Ideally to make a good contact volume forecast, you need three years of historic data. But what do you do if you don’t have this much?

In this article, Philip Stubbs of Drakelow Consulting outlines a technique called Linear Regression that allows you to make a forecast based on predicted sales volumes.

Linear Regression is a powerful statistical technique that can help you forecast more accurately when there is a strong relationship between what you are trying to forecast and one or more drivers.

## 1. Introduction

Some variation can be adequately modelled using smoothing, trend and seasonality techniques.

We make forecasts because there is variation in our demand lines. Some variation can be adequately modelled using smoothing, trend and seasonality techniques. Yet in many situations, causes of variation exist arising from specific, known external factors.

For example, sales of a product can rise and fall depending on advertising spend. Also, the number of emails arriving at a service centre can depend on the number of sales made in previous weeks.

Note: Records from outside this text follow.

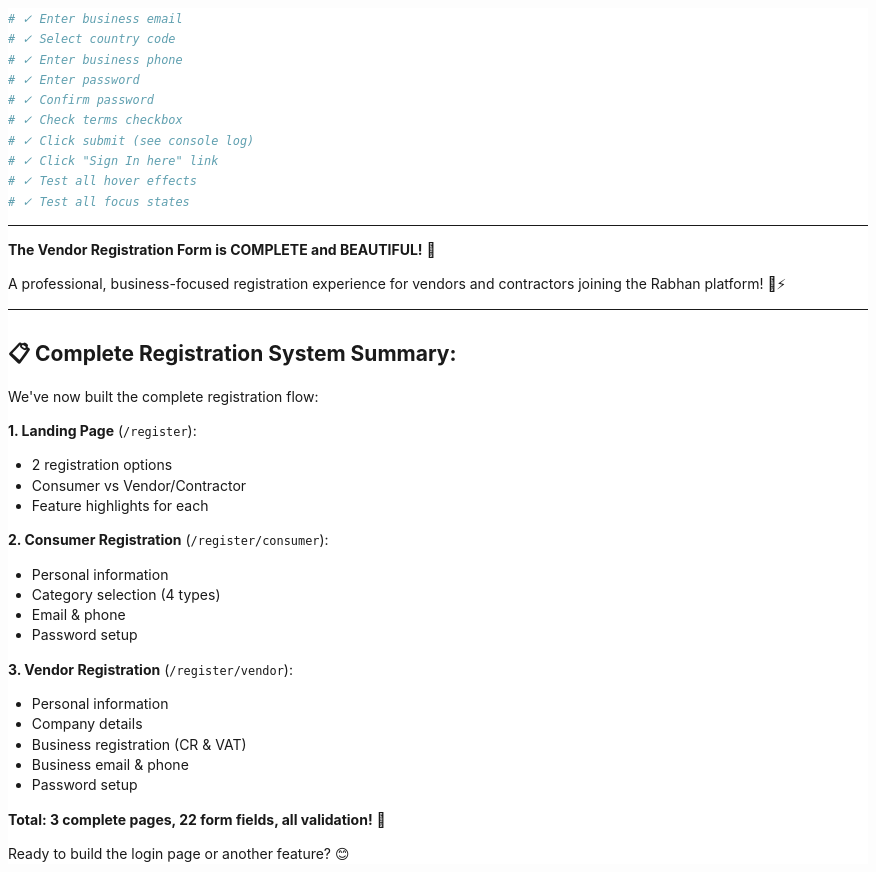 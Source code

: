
 ```bash
# ✓ Enter business email
# ✓ Select country code
# ✓ Enter business phone
# ✓ Enter password
# ✓ Confirm password
# ✓ Check terms checkbox
# ✓ Click submit (see console log)
# ✓ Click "Sign In here" link
# ✓ Test all hover effects
# ✓ Test all focus states
```

---

**The Vendor Registration Form is COMPLETE and BEAUTIFUL!** 🎉

A professional, business-focused registration experience for vendors and contractors joining the Rabhan platform! 🏢⚡

---

## 📋 Complete Registration System Summary:

We've now built the complete registration flow:

**1. Landing Page** (`/register`):
- 2 registration options
- Consumer vs Vendor/Contractor
- Feature highlights for each

**2. Consumer Registration** (`/register/consumer`):
- Personal information
- Category selection (4 types)
- Email & phone
- Password setup

**3. Vendor Registration** (`/register/vendor`):
- Personal information
- Company details
- Business registration (CR & VAT)
- Business email & phone
- Password setup

**Total: 3 complete pages, 22 form fields, all validation!** 🎯

Ready to build the login page or another feature? 😊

One technique that can help us understand these relationships is **Linear Regression**. It provides powerful insight into what might be the causes of variation, and provides an equation that can generate forecasts quickly.

Yet such a cause-and-effect forecasting model should only be used in certain circumstances, and these are explained within this article.

## 2. Regression With Single Independent Variable

Consider the following forecasting problem, for an inbound sales contact centre. We know:

- The historical weekly values of inbound calls
- The number of sales made in each week
- 11 weeks of call volumes
- 11 sales volumes
- The Marketing department has provided an estimate of the number of sales that will be made in weeks 12 to 14.

A forecast of call volume must be made for weeks 12 to 14, as highlighted in the table below:

Week | Sales | Calls |
---|---|---|

1 | 9,346 | 54,613 |

2 | 24,913 | 91,629 |

3 | 20,468 | 80,490 |

4 | 28,594 | 117,022 |

5 | 23,402 | 97,796 |

6 | 20,974 | 81,850 |

7 | 11,911 | 59,062 |

8 | 29,588 | 108,800 |

9 | 13,811 | 64,013 |

10 | 19,319 | 74,713 |

11 | 14,057 | 59,324 |

12 | 14,906 | ? |

13 | 21,092 | ? |

14 | 14,558 | ? |

The simplest way for most people to perform Linear Regression is within Excel.

Within Excel, enter the data from the table, and create a scatter chart of the two variables for the eleven known weeks. Ensure that the independent variable (Sales) is on the X-axis at the bottom, and the forecast variable (Calls) is on the Y-axis on the left.

Review the relationship in the chart: if you have something that resembles a straight line then a Linear Regression may be worth pursuing.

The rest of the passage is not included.